ABOUT THIS TASK >> Set down exactly the lines of the listing below that begin at the one containing "A Boundary-Based Numerical" and end at the last line, both included.

*** DATA RECORDS ***

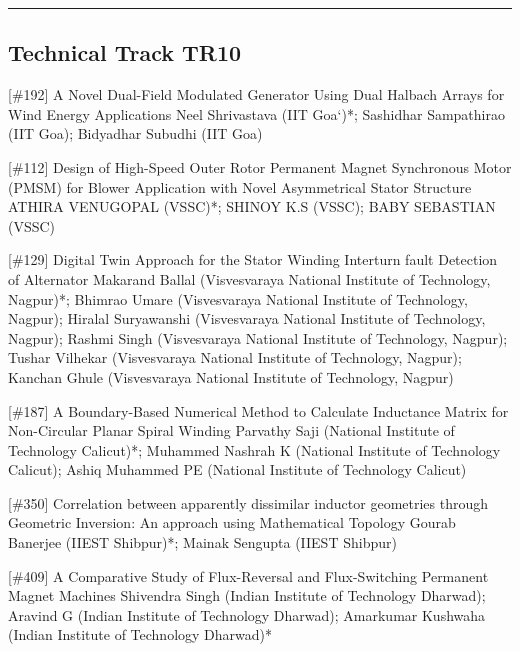 \hrule  \subsection{Technical Track TR10}\nopagebreak {} \begin{abstract_online} {[\#192] A Novel Dual-Field Modulated Generator Using Dual Halbach Arrays for Wind Energy Applications} {} {Neel Shrivastava (IIT Goa`)*; Sashidhar Sampathirao (IIT Goa); Bidyadhar Subudhi (IIT Goa)} {}  \end{abstract_online} 
{} \begin{abstract_online} {[\#112] Design of High-Speed Outer Rotor Permanent Magnet Synchronous Motor (PMSM) for Blower Application with Novel Asymmetrical Stator Structure} {} {ATHIRA VENUGOPAL (VSSC)*; SHINOY K.S (VSSC); BABY SEBASTIAN (VSSC)} {}  \end{abstract_online} 
{} \begin{abstract_online} {[\#129] Digital Twin Approach for the Stator Winding Interturn fault Detection of Alternator} {} {Makarand Ballal (Visvesvaraya National Institute of Technology, Nagpur)*; Bhimrao Umare (Visvesvaraya National Institute of Technology, Nagpur); Hiralal Suryawanshi (Visvesvaraya National Institute of Technology, Nagpur); Rashmi Singh (Visvesvaraya National Institute of Technology, Nagpur); Tushar Vilhekar (Visvesvaraya National Institute of Technology, Nagpur); Kanchan Ghule (Visvesvaraya National Institute of Technology, Nagpur)} {}  \end{abstract_online} 
{} \begin{abstract_online} {[\#187] A Boundary-Based Numerical Method to Calculate Inductance Matrix for Non-Circular Planar Spiral Winding} {} {Parvathy Saji (National Institute of Technology Calicut)*; Muhammed  Nashrah K (National Institute of Technology Calicut); Ashiq Muhammed PE (National Institute of Technology Calicut)} {}  \end{abstract_online} 
{} \begin{abstract_online} {[\#350] Correlation between apparently dissimilar inductor geometries through Geometric Inversion: An approach using Mathematical Topology} {} {Gourab Banerjee (IIEST Shibpur)*; Mainak Sengupta (IIEST Shibpur)} {}  \end{abstract_online} 
{} \begin{abstract_online} {[\#409] A Comparative Study of Flux-Reversal and Flux-Switching Permanent Magnet Machines} {} { Shivendra Singh (Indian Institute of Technology Dharwad); Aravind G (Indian Institute of Technology Dharwad); Amarkumar Kushwaha (Indian Institute of Technology Dharwad)*} {}  \end{abstract_online}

*** End of DATA RECORDS ***

OUTPUT OF THE TASK >>
{} \begin{abstract_online} {[\#187] A Boundary-Based Numerical Method to Calculate Inductance Matrix for Non-Circular Planar Spiral Winding} {} {Parvathy Saji (National Institute of Technology Calicut)*; Muhammed  Nashrah K (National Institute of Technology Calicut); Ashiq Muhammed PE (National Institute of Technology Calicut)} {}  \end{abstract_online} 
{} \begin{abstract_online} {[\#350] Correlation between apparently dissimilar inductor geometries through Geometric Inversion: An approach using Mathematical Topology} {} {Gourab Banerjee (IIEST Shibpur)*; Mainak Sengupta (IIEST Shibpur)} {}  \end{abstract_online} 
{} \begin{abstract_online} {[\#409] A Comparative Study of Flux-Reversal and Flux-Switching Permanent Magnet Machines} {} { Shivendra Singh (Indian Institute of Technology Dharwad); Aravind G (Indian Institute of Technology Dharwad); Amarkumar Kushwaha (Indian Institute of Technology Dharwad)*} {}  \end{abstract_online}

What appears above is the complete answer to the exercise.